*** Opening of EXTRACTED MATERIAL ***

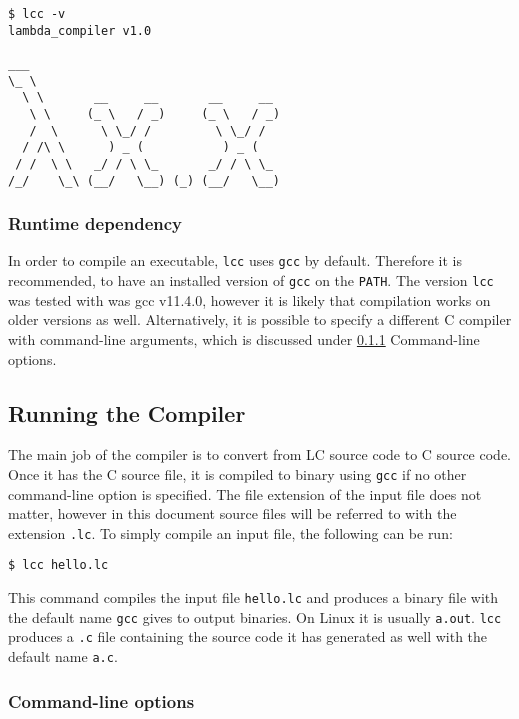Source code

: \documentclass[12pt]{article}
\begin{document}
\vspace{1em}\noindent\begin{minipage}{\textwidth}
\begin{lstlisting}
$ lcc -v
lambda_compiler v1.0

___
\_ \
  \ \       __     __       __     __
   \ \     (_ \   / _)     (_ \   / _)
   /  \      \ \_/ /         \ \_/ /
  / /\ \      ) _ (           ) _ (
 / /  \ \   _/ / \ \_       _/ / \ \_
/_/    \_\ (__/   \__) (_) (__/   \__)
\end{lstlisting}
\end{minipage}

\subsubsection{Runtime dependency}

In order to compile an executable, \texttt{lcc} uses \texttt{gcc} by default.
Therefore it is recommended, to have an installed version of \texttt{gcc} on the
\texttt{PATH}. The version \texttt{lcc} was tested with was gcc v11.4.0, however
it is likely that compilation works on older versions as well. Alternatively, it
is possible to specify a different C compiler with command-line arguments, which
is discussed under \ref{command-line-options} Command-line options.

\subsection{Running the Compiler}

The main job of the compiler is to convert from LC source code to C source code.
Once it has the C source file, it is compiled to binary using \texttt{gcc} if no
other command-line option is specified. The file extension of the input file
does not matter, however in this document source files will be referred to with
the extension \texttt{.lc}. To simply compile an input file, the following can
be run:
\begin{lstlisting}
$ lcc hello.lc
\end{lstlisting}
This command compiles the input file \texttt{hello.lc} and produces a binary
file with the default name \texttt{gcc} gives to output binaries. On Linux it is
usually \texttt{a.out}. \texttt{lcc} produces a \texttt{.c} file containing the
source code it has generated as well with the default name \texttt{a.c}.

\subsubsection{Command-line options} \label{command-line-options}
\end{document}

*** Close of EXTRACTED MATERIAL ***

For each line in the records that holds "well", show that line as it stands.

it is likely that compilation works on older versions as well. Alternatively, it
source code it has generated as well with the default name \texttt{a.c}.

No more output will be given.